A hora de morrer também é sobre direitos humanos. O direito de fruir a vida em toda a sua extensão e não ter a encarnação abreviada por fatores externos à responsabilidade pessoal. Na literatura científica, tais fatores são classificados como Determinantes sociais de Saúde.5
Direitos Humanos – e o respectivo “pessoal” – não seriam necessários num país que vivesse deitado eternamente em berço esplêndido, ao som do mar e à luz do céu profundo, em pleno estado de ordem e progresso. Não é o caso do Brasil.
É preciso valorizar o “pessoal dos direitos humanos” porque eles costumam empenhar a própria vida para defender as nossas vidas e, às vezes, perdem as vidas deles ou a de pessoas que lhes são caras.6
O Espiritismo não permite atitudes à moda do avestruz. Há vasta literatura que impede o impulso de enfiar a cabeça sob a terra, quando a realidade está feia de se encarar.

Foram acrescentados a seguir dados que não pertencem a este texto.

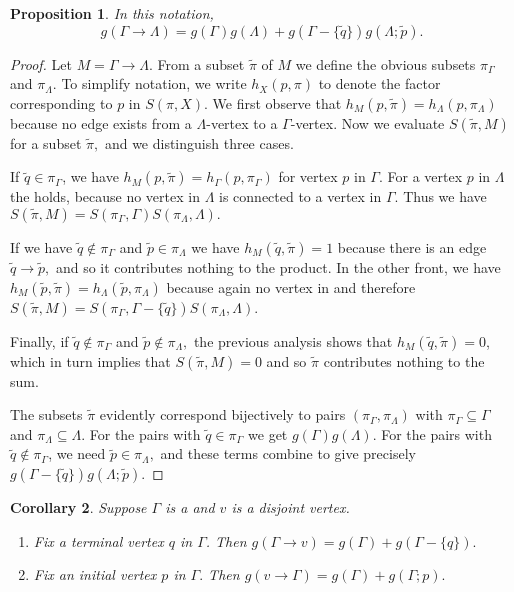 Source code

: \documentclass[draft]{article}
\newcommand{\qo}{\tilde{q}}
\newcommand{\pin}{\tilde{p}}
\newcommand{\tilpi}{\tilde{\pi}}
\newcommand{\piga}{\pi_\Gamma}
\newcommand{\pila}{\pi_\Lambda}
\theoremstyle{plain}
\newtheorem{prop}{Proposition}[section]
\newtheorem{cor}[prop]{Corollary}
\theoremstyle{definition}
\begin{document}
\begin{prop}
	In this notation, \eqnspace \begin{equation*} g(\Gamma \rightarrow \Lambda) = g(\Gamma)g(\Lambda) + g(\Gamma - \{\qo\})g(\Lambda; \pin). \end{equation*}
\end{prop}
\begin{proof}
	Let $M = \Gamma \rightarrow \Lambda.$ From a subset $\tilpi$ of $M$ we define the obvious subsets $\piga$ and $\pila.$ To simplify notation, we write $h_X(p, \pi)$ to denote the factor corresponding to $p$ in $S(\pi, X).$ We first observe that $h_M(p, \tilpi) = h_\Lambda(p, \pila)$ because no edge exists from a $\Lambda$-vertex to a $\Gamma$-vertex. Now we evaluate $S(\tilpi, M)$ for a subset $\tilpi,$ and we distinguish three cases.
	
	
	If $\qo \in \piga$, we have $h_M(p, \tilpi) = h_\Gamma(p, \piga)$ for vertex $p$ in $\Gamma$. For a vertex $p$ in $\Lambda$ the holds, because no vertex in $\Lambda$ is connected to a vertex in $\Gamma$. Thus we have $S(\tilpi, M) = S(\piga, \Gamma)S(\pila, \Lambda).$
	
	If we have $\qo\notin\piga$ and $\pin \in \pila$ we have $h_M(\qo, \tilpi) = 1$ because there is an edge $\qo \rightarrow \pin,$ and so it contributes nothing to the product. In the other front, we have $h_M(\pin, \tilpi) = h_\Lambda(\pin, \pila)$ because again no vertex in and therefore $S(\tilpi, M) = S(\piga, \Gamma - \{\qo\})S(\pila, \Lambda)$.
	
	Finally, if $\qo \notin \piga$ and $\pin\notin\pila,$ the previous analysis shows that $h_M(\qo, \tilpi) = 0$, which in turn implies that $S(\tilpi, M) = 0$ and so $\tilpi$ contributes nothing to the sum.
	
	The subsets $\tilpi$ evidently correspond bijectively to pairs $(\piga, \pila)$ with $\piga \subseteq \Gamma$ and $\pila \subseteq \Lambda.$ For the pairs with $\qo \in \piga$ we get $g(\Gamma)g(\Lambda)$. For the pairs with $\qo \notin \piga$, we need $\pin \in \pila,$ and these terms combine to give precisely $g(\Gamma - \{\qo\})g(\Lambda; \pin).$
\end{proof}

\begin{cor} Suppose $\Gamma$ is a \hg[1] and $v$ is a disjoint vertex.\listspace
	\begin{enumerate} \listspace
		\item Fix a terminal vertex $q$ in $\Gamma$. Then $g(\Gamma \rightarrow v) = g(\Gamma) + g(\Gamma - \{q\}).$
		\item Fix an initial vertex $p$ in $\Gamma.$ Then $g(v \rightarrow \Gamma) = g(\Gamma) + g(\Gamma; p).$
	\end{enumerate}\textspace
\end{cor}
\end{document}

Se alguém aprova execuções sumárias – mesmo de perigosos assassinos – está relativizando o valor da vida, está aceitando que mortes matadas e mortes morridas são a mesma coisa. Se acredita em sintonia espiritual, está vibrando na mesma faixa da pessoa executada, bem como da dos executores. Se contribuiu, por ação ou omissão, para a constituição das autoridades que carregam nas costas a conta de mais de meio milhão de mortes que poderiam ser evitadas, é corresponsável. E se, depois de constatados tais sentimentos, continua se dizendo cristão, não entendeu nada sobre a religião inspirada nos ensinamentos de um palestino inocente, que foi denunciado, torturado e executado dentro de um processo legal conduzido pelas autoridades da época.
A boa notícia é a lição de misericórdia que nos deixou o Palestino. Reconcilie-se, principalmente consigo mesmo, enquanto está a caminho.